- _What needs to be done_
Show the lines of the material that contain the word "similarity".

- _Extracted material_

◆ ◆ ◆ ◆ ◆

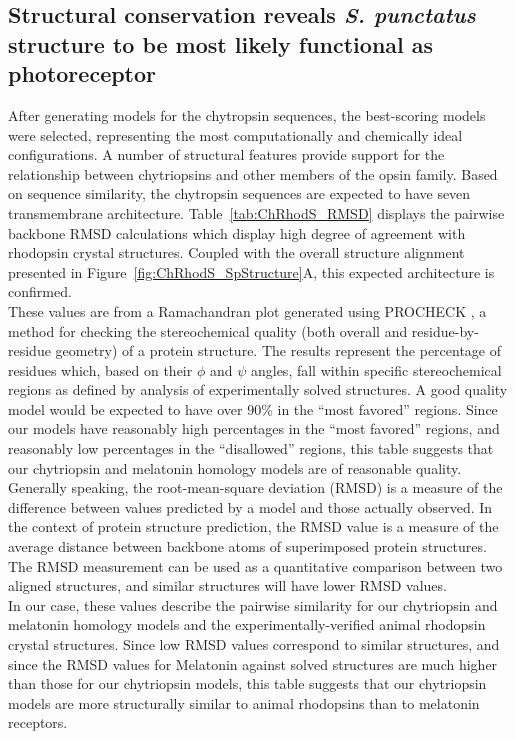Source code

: \subsection*{Structural conservation reveals \textit{S. punctatus} structure to be most likely functional as photoreceptor}
\indent After generating models for the chytropsin sequences, the best-scoring models were selected, representing the most computationally and chemically ideal configurations. A number of structural features provide support for the relationship between chytriopsins and other members of the opsin family. Based on sequence similarity, the chytropsin sequences are expected to have seven transmembrane architecture. Table~\ref{tab:ChRhodS_RMSD} displays the pairwise backbone RMSD calculations which display high degree of agreement with rhodopsin crystal structures. Coupled with the overall structure alignment presented in Figure~\ref{fig:ChRhodS_SpStructure}A, this expected architecture is confirmed. \\
\indent These values are from a Ramachandran plot \cite{Ramachandran1963} generated using PROCHECK \cite{Laskowski1993}, a method for checking the stereochemical quality (both overall and residue-by-residue geometry) of a protein structure. The results represent the percentage of residues which, based on their $\phi$ and $\psi$ angles, fall within specific stereochemical regions as defined by analysis of experimentally solved structures. A good quality model would be expected to have over 90\% in the \enquote{most favored} regions. Since our models have reasonably high percentages in the \enquote{most favored} regions, and reasonably low percentages in the \enquote{disallowed} regions, this table suggests that our chytriopsin and melatonin homology models are of reasonable quality.\\
\indent Generally speaking, the root-mean-square deviation (RMSD) is a measure of the difference between values predicted by a model and those actually observed. In the context of protein structure prediction, the RMSD value is a measure of the average distance between backbone atoms of superimposed protein structures. The RMSD measurement can be used as a quantitative comparison between two aligned structures, and similar structures will have lower RMSD values. \\
\indent In our case, these values describe the pairwise similarity for our chytriopsin and melatonin homology models and the experimentally-verified animal rhodopsin crystal structures. Since low RMSD values correspond to similar structures, and since the RMSD values for Melatonin against solved structures are much higher than those for our chytriopsin models, this table suggests that our chytriopsin models are more structurally similar to animal rhodopsins than to melatonin receptors.\\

◆ ◆ ◆ ◆ ◆

- _Written answer_
\indent After generating models for the chytropsin sequences, the best-scoring models were selected, representing the most computationally and chemically ideal configurations. A number of structural features provide support for the relationship between chytriopsins and other members of the opsin family. Based on sequence similarity, the chytropsin sequences are expected to have seven transmembrane architecture. Table~\ref{tab:ChRhodS_RMSD} displays the pairwise backbone RMSD calculations which display high degree of agreement with rhodopsin crystal structures. Coupled with the overall structure alignment presented in Figure~\ref{fig:ChRhodS_SpStructure}A, this expected architecture is confirmed. \\
\indent In our case, these values describe the pairwise similarity for our chytriopsin and melatonin homology models and the experimentally-verified animal rhodopsin crystal structures. Since low RMSD values correspond to similar structures, and since the RMSD values for Melatonin against solved structures are much higher than those for our chytriopsin models, this table suggests that our chytriopsin models are more structurally similar to animal rhodopsins than to melatonin receptors.\\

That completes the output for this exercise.